Let $\varepsilon$ contain some value, so that $\forall \varepsilon > 0\, \exists N\in\mathbb{N}\, \forall n\ge N: |a_n-a| < \varepsilon$:

\begin{align} \mid a_n -a\mid&=\left|\frac{n^2+3}{(n+1)^2}-1\right|\\ &= \left|\frac{n^2+3}{(n+1)^2}-\left(\frac{n+1}{n+1}\right)^2\right|\\ &= \left|\frac{n^2+3-(n+1)^2}{(n+1)^2}\right|\\ &= \left|\frac{n^2+3-(n^2+2n+1)}{(n+1)^2}\right|\\ &= \left|\frac{2-2n}{(n+1)^2}\right|\\ &= \cdots \text{(how to go on?)} \end{align}

Answer 1

For monotonic behavior:

$a_{n+1}-a_n=\frac{(n+1)^2+3}{(n+2)^2}-\frac{n^2+3}{(n+1)^2}=\frac{(n+1)^4+3(n+1)^2-n^2(n+2)^2-3(n+2)^2}{(n^2+3n+2)^2}=\frac{2(n^2-n-4)}{(n^2+3n+2)^2}.$

Observe that for $n \geq 3$, the numerator is always positive, so for all $n \geq 3$, the sequence will be an increasing sequence (so ultimately an increasing sequence). The non-monotonic behavior only occurs in the first few terms $a_0 > a_1 > a_2>a_3<a_4<a_5<\dotsb<a_n<a_{n+1}<\dotsb$

For boundedness

\begin{align*} a_n & = \frac{n^2+3}{(n+1)^2}\\ & \leq \frac{n^2+3}{n^2}\\ & \leq 1+\frac{3}{n^2}\\ & \leq 4 & (\forall n \geq 1) \end{align*} This is also satisfied by $a_0=3$.

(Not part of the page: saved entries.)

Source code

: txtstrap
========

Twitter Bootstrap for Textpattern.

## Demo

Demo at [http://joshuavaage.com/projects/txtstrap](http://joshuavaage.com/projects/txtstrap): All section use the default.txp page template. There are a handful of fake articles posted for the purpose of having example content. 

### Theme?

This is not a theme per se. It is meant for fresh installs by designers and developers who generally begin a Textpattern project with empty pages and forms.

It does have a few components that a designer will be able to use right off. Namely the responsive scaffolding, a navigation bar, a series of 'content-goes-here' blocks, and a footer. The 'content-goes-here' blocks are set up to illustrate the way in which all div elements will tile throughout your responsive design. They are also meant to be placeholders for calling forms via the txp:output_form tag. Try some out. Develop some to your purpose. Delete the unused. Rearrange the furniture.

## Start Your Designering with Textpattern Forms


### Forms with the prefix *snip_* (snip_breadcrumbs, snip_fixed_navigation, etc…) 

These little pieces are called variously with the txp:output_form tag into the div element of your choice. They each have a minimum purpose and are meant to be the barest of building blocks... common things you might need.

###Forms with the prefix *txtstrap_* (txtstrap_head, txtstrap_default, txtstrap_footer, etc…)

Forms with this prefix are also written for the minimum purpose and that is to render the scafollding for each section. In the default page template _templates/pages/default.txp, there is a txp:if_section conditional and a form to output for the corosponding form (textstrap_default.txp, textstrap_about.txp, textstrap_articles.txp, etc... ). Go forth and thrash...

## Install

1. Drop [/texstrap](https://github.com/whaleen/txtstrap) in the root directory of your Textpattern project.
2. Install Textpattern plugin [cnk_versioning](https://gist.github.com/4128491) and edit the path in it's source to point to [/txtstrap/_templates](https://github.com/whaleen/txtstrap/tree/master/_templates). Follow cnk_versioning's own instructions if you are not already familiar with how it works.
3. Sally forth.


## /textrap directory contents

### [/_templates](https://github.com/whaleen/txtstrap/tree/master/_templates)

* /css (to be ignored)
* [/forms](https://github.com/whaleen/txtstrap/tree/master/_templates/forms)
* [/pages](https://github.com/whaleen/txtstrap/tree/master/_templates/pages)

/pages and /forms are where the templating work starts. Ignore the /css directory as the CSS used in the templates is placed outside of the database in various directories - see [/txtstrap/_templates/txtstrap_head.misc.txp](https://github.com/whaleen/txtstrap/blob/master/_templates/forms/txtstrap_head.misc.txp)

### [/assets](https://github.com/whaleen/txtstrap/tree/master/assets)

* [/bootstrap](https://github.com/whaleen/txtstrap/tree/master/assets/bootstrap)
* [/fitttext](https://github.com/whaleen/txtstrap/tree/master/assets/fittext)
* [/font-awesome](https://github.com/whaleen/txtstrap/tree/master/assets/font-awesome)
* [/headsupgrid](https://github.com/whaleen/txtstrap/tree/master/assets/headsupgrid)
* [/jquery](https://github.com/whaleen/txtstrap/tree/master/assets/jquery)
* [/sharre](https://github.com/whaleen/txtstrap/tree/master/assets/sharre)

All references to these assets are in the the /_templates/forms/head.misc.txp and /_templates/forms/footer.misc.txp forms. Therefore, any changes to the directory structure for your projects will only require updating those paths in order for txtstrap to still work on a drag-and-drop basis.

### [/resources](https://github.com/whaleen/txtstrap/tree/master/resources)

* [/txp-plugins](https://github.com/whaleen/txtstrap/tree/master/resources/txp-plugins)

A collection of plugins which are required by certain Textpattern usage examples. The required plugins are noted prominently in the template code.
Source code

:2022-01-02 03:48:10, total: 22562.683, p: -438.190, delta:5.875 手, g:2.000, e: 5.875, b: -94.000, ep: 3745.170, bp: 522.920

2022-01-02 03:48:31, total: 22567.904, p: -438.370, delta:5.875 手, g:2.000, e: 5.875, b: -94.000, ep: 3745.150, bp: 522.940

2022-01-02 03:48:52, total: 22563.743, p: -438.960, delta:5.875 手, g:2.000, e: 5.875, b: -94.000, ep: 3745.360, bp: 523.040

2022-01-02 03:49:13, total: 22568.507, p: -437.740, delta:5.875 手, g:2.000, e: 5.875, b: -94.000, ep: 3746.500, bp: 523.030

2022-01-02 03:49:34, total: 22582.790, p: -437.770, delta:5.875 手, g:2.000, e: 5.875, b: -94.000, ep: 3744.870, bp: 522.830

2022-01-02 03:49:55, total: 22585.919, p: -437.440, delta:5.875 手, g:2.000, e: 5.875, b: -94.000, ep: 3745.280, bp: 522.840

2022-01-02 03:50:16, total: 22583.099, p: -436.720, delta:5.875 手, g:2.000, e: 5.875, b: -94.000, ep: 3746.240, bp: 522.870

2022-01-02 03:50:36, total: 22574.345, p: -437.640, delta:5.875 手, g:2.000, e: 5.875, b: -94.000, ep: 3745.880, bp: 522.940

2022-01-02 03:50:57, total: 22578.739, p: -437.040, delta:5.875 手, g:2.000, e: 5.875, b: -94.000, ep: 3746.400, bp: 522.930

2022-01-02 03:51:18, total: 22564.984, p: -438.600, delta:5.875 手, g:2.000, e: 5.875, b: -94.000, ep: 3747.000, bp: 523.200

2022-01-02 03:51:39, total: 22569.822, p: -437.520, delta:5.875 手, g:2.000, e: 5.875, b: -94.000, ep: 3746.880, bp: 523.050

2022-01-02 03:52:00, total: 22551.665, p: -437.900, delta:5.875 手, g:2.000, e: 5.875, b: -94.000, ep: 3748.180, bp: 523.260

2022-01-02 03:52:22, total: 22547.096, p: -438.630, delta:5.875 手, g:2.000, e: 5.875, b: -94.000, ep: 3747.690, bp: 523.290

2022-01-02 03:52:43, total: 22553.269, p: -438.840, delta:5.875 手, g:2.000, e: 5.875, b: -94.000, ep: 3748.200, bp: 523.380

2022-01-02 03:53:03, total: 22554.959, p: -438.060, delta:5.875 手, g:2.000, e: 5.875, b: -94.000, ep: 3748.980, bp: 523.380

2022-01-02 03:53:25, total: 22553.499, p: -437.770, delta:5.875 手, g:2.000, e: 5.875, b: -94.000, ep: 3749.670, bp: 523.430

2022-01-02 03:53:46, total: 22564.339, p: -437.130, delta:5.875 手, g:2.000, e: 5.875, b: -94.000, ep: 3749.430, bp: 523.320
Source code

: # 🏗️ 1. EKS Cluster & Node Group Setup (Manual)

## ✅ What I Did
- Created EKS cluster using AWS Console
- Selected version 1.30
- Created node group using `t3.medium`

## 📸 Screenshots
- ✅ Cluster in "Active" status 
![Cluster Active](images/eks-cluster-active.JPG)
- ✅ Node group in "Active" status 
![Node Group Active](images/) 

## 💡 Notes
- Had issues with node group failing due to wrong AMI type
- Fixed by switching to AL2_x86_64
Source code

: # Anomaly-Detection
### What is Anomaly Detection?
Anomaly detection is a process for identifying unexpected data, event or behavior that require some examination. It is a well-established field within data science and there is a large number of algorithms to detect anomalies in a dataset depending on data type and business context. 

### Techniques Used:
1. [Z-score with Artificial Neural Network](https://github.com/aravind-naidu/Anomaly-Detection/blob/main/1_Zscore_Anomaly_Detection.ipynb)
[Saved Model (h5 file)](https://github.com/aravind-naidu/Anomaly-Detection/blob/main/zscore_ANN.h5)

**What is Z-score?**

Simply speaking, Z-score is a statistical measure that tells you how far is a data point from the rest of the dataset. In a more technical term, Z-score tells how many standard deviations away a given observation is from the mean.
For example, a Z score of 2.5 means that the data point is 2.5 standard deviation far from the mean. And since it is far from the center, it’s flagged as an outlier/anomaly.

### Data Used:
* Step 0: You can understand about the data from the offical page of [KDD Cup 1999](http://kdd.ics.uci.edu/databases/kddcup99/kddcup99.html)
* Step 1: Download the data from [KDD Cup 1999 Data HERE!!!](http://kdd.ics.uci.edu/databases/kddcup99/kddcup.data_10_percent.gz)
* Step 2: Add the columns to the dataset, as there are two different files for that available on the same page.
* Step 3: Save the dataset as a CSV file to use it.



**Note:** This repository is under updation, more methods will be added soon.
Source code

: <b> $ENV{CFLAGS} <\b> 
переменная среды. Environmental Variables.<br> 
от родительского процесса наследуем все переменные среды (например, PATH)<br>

Since it is ultimately monotonic and bounded, hence convergent.

For convergence:

You already have \begin{align*} |a_n-1| & = \left|\frac{2-2n}{(n+1)^2}\right|\\ & \leq \frac{2n}{(n+1)^2}\\ & \leq \frac{2n}{n^2}\\ & \leq \frac{2}{n}. \end{align*}

For an $\epsilon >0$. Let $N$ be the smallest integer bigger than $\frac{2}{\epsilon}$. Then for all $n \geq N$, we have $$|a_n-1| \leq \epsilon.$$ This shows that $\lim_{n \to \infty}a_n=1$.

Answer 2

Hint: $$a_{n+1}-a_n=2\,{\frac {{n}^{2}-n-4}{ \left( n+2 \right) ^{2} \left( n+1 \right) ^{ 2}}} $$ Second hint: $$a_n=\frac{n^2(1+\frac{3}{n^2})}{n^2(1+\frac{2}{n}+\frac{1}{n^2})}$$ this tends to $1$ for $n$ tends to infinity

Answer 3

An alternative for monotonicity:

Consider the corresponding (continuous) function $f(x) = \dfrac{x^2 + 3}{(x+1)^2}$. You can then check (using calc 1 methods) that $f'(x) > 0$ if $x \geq 3$. Hence $a_n$ is increasing for $n \geq 3$. You have already checked that $a_1 \leq a_2 \leq a_3$, so the sequence is monotone increasing.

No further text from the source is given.